コレは、なかなか難しい。なんといっても、汝の「敵」なのだ。いとも簡単に、易々と、サラリと愛せるぐらいなら、そもそも、ソレは、汝の「敵」ではないだろう。
そんな汝の「敵」を、あなたは愛せるか。
というか、私は、愛せるだろうか。
正直言って、私は、私の「敵」は愛せない。そんな気がする。
「敵」とはナニか。
「愛する」とはナニか。
たいていは、愛してあげるから、こっちの言うことを聞きなさい、程度の、実に、あくまでも駆け引きのツールっぽい、戦略的なモノのように、どうしても思えてしまう。その戦略に乗っかってくれれば「味方」で、乗っかることを拒み、反旗を翻(ヒルガエ)した者が「敵」。わかり易いと言えばわかり易い。しかし、そんなモノが、正真正銘の「愛」とは、到底、思えない。汝の「敵」を、丸ごとそのまま、そのままの姿で愛する。そうでなければ、ソレを、「愛」とは言えないだろ、と、心から思う。思いはするが、ナゼか揺れ動いてしまう。ソレほど、私にとって、「愛」は、他の追随を許さないぐらいパワーに満ちてはいるものの、トンでもなく得体が知れないモノなのである。得体が知れないモノを、理屈抜きに愛することなど、どう考えても現実的だとは考え辛い。

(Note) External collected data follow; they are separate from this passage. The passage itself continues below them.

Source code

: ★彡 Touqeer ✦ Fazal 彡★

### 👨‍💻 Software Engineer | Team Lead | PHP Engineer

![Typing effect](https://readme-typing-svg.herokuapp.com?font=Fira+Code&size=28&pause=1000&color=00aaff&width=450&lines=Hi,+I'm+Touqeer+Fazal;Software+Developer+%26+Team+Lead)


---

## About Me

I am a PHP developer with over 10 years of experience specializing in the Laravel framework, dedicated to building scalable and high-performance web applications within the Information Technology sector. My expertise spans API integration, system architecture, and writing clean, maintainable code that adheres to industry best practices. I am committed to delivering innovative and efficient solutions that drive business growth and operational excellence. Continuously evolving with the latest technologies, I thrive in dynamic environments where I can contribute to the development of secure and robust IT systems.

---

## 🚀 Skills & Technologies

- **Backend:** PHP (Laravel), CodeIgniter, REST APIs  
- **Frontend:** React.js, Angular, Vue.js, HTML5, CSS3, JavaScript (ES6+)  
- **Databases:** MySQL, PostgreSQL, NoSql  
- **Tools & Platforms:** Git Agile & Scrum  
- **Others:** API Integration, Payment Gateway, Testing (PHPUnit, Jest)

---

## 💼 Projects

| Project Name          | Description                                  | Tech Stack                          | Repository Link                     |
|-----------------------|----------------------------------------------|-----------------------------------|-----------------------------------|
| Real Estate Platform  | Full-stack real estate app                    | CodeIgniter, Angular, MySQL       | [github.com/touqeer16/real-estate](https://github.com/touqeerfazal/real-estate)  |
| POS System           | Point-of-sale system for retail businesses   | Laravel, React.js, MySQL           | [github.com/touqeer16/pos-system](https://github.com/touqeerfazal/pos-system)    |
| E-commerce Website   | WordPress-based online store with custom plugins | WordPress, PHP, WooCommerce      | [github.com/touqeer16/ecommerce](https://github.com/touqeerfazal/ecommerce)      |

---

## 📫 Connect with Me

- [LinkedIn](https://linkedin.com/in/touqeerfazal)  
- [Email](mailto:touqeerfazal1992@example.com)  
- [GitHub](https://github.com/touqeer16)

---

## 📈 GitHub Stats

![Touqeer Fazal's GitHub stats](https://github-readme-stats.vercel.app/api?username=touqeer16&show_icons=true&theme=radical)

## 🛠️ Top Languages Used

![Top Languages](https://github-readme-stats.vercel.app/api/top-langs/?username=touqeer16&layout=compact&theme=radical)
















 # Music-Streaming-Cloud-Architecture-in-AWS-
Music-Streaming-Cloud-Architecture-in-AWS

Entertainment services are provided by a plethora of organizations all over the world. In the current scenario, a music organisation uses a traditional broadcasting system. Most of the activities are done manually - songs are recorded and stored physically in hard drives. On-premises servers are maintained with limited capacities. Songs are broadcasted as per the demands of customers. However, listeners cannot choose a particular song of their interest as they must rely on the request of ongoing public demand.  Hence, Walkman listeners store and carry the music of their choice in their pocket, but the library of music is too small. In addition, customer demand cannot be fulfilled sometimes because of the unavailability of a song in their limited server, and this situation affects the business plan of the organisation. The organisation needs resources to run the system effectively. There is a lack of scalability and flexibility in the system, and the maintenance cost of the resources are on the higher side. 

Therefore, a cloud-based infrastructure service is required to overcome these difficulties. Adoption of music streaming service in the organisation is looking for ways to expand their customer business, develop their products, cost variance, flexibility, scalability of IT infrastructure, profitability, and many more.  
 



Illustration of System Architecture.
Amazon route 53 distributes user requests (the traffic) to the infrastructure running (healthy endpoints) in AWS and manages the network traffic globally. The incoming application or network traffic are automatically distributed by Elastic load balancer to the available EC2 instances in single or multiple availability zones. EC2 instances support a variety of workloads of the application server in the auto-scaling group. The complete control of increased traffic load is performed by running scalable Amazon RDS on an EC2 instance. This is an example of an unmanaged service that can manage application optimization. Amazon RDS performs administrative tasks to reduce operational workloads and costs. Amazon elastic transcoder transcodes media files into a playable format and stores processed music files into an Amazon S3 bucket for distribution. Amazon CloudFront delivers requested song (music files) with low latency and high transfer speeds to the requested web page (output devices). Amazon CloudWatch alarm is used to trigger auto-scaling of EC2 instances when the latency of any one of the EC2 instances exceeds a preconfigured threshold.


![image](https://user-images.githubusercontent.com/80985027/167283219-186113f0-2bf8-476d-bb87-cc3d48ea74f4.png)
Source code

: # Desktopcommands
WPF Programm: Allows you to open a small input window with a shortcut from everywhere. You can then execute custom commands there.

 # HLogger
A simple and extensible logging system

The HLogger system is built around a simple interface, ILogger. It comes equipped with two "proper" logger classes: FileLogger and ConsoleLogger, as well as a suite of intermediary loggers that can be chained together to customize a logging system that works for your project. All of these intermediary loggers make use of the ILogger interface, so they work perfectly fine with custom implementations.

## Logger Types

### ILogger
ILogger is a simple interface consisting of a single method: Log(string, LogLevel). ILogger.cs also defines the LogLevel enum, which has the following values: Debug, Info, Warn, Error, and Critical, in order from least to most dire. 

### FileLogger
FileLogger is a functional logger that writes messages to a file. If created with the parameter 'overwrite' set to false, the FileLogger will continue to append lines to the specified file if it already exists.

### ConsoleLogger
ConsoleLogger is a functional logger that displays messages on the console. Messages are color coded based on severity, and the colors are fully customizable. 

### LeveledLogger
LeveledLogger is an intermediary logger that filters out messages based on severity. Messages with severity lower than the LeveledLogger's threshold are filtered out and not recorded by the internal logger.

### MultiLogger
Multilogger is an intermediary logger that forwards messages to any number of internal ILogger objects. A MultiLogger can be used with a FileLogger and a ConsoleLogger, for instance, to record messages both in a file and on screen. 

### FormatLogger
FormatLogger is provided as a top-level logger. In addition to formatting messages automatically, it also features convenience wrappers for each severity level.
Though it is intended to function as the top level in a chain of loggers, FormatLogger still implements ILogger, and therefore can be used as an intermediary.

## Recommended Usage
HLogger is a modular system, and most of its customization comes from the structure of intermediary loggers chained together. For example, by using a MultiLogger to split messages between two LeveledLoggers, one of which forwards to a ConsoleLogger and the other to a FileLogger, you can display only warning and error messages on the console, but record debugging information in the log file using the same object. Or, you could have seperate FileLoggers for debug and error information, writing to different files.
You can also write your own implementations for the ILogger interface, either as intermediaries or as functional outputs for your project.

「敵なんか愛されへん、って言うんやったら、ハナから、つくれへんかったらええんとちゃうの、その敵っちゅうのんを」、とOくん。
ん?
「愛せるとか愛せないとかのその前に、味方も敵もつくらへんかったらいい」
ん~。
ソレが、ほとんど正論であることぐらい、私にだってわかる。けれど、ソレって、更に、もっと、難しいでしょ。と、心の中で思いっ切り突っ込ませていただいた。
突っ込ませてはいただいたけれど、いや、まてよ。ひょっとしたら、敵とか味方とか、と、いうような、そんなチンケなコトなど全く考えない、微塵も思いもしない、人徳の塊(カタマリ)のような人もいるのかもしれないな、と、そんな思いが、ブクブクと湧き上がってくる。湧き上がってはくるのだけれど、やはり、私には無理だ、あり得ない。しかし、あり得ないのだけれど、そんな、あり得ない私のままではダメだということも理解できるだけに、もう、頭と心と、現実と理想と、の、狭間で、あたかも私を嘲笑うかのように、グチャグチャと、ペタペタと、否定と肯定とがミルフィーユのように幾重にも重なりまくるのである。
ソンなコンなコトをアレコレ考えていると、Oくん、「そもそも、愛っちゅうもんをやな~、熱いもんと考えてまうから、頭の中も心の中もカッカしてもうて、冷静さを失ってまう。コレが、諸悪の根源のような気がすんねんけどな~」、と。
カッカしてしまう、か~。
すると、サービスです、と、手づくりのイカの塩辛を、少し、ヒョイとカウンターに置いてくれたお兄さんが、「アイス、って言うぐらいですから、ね~」、と。
ア、イ、ス?
あ~、カッカには、アイス、か~。
一瞬、「あ~」という、ナゼか、妙に、実に悔しそうな表情を見せたOくん。で、あったのだけれど、そのサービスの、シッカリ冷やされたキンキンのイカの塩辛のあまりの美味しさに、居直りにも似た独特の可愛らしさ、みたいなモノを振り撒きながら、プチでキュートな雄叫びを上げたのである。